Production and Characterization of Apolipoprotein A-I

• Main Author: 賴繡文
• Other Authors: 毛仁淡
• Format: Others
• Language: en_US
• Published: 2003
• Online Access: http://ndltd.ncl.edu.tw/handle/33378257587234940351

碩士 === 國立交通大學 === 生物科技研究所 === 91 === Coronary artery disease (CAD) is a high mortality heart disorder causing by formation of atherosclerosis and thrombosis. High-density lipoproteins (HDL) in plasma are functioning as to remove the arterial cholesterol from the atheroscleroic lesions via reverse transport. An inverse relationship between the concentrations of HDL and the development of CAD is well established. Since apoA-I is a major protein moiety of HDL (~70%), we have previously demonstrated that apoA-I is a superior marker in patients with CAD. In the present study, monoclonal antibodies 2C7, 2E10 and 3F8 specific to apoA-I were prepared and characterized. Using immunoassay and Western blot analyses, we show that these antibodies recognized different antigenic domains of apoA-I. By chemical modification and limited trypsinization, we further demonstrated that the positively charged groups of apoA-I were involved in maintaining the epitope structure.

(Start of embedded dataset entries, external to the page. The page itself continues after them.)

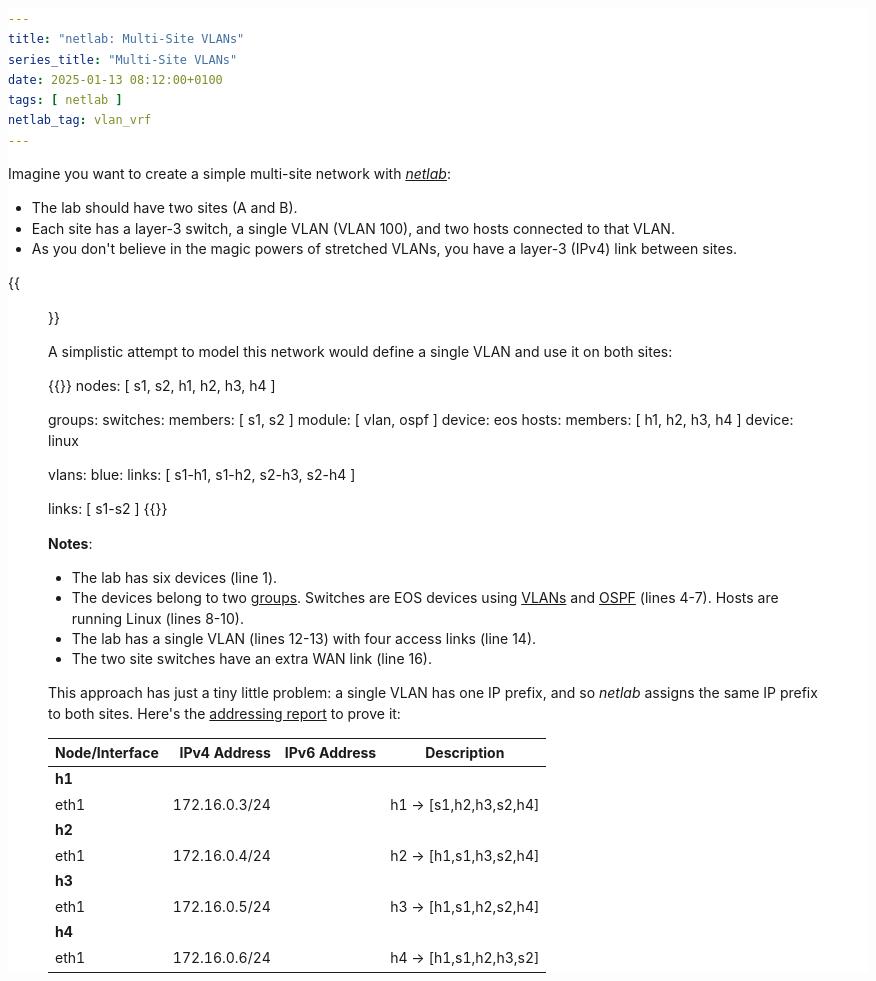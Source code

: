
 ```yaml
---
title: "netlab: Multi-Site VLANs"
series_title: "Multi-Site VLANs"
date: 2025-01-13 08:12:00+0100
tags: [ netlab ]
netlab_tag: vlan_vrf
---
```

Imagine you want to create a simple multi-site network with _[netlab](https://netlab.tools/)_:

* The lab should have two sites (A and B).
* Each site has a layer-3 switch, a single VLAN (VLAN 100), and two hosts connected to that VLAN.
* As you don't believe in the magic powers of stretched VLANs, you have a layer-3 (IPv4) link between sites.

{{<figure src="/2025/01/multi-site-vlan.png" caption="Network diagram">}}

A simplistic attempt to model this network would define a single VLAN and use it on both sites:

{{<printout>}}
nodes: [ s1, s2, h1, h2, h3, h4 ]

groups: 
  switches:
    members: [ s1, s2 ]
    module: [ vlan, ospf ]
    device: eos
  hosts:
    members: [ h1, h2, h3, h4 ]
    device: linux

vlans:
  blue:
    links: [ s1-h1, s1-h2, s2-h3, s2-h4 ]

links: [ s1-s2 ]
{{</printout>}}

**Notes**:

* The lab has six devices (line 1).
* The devices belong to two [groups](https://netlab.tools/groups/). Switches are EOS devices using [VLANs](https://netlab.tools/module/vlan/) and [OSPF](https://netlab.tools/module/ospf/) (lines 4-7). Hosts are running Linux (lines 8-10).
* The lab has a single VLAN (lines 12-13) with four access links (line 14).
* The two site switches have an extra WAN link (line 16).

This approach has just a tiny little problem: a single VLAN has one IP prefix, and so _netlab_ assigns the same IP prefix to both sites. Here's the [addressing report](https://netlab.tools/netlab/report/) to prove it:

| Node/Interface | IPv4 Address | IPv6 Address | Description |
|----------------|-------------:|-------------:|-------------|
| **h1** |
| eth1 | 172.16.0.3/24 |  | h1 -> [s1,h2,h3,s2,h4] |
| **h2** |
| eth1 | 172.16.0.4/24 |  | h2 -> [h1,s1,h3,s2,h4] |
| **h3** |
| eth1 | 172.16.0.5/24 |  | h3 -> [h1,s1,h2,s2,h4] |
| **h4** |
| eth1 | 172.16.0.6/24 |  | h4 -> [h1,s1,h2,h3,s2] |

Since lipid moiety in HDL substantially masks the apoA-I immunoreactivity, we attempted to identify a monoclonal antibody that may react with apoA-I without the interference by HDL lipids. Using the competitive enzyme linked immunosorbent assay (ELISA) we demonstrated that monoclonal antibody 3F8 could determine apoA-I in human plasma without the lipid interference. This 3F8 antibody will be therefore novel for the future clinical determinant of apoA-I.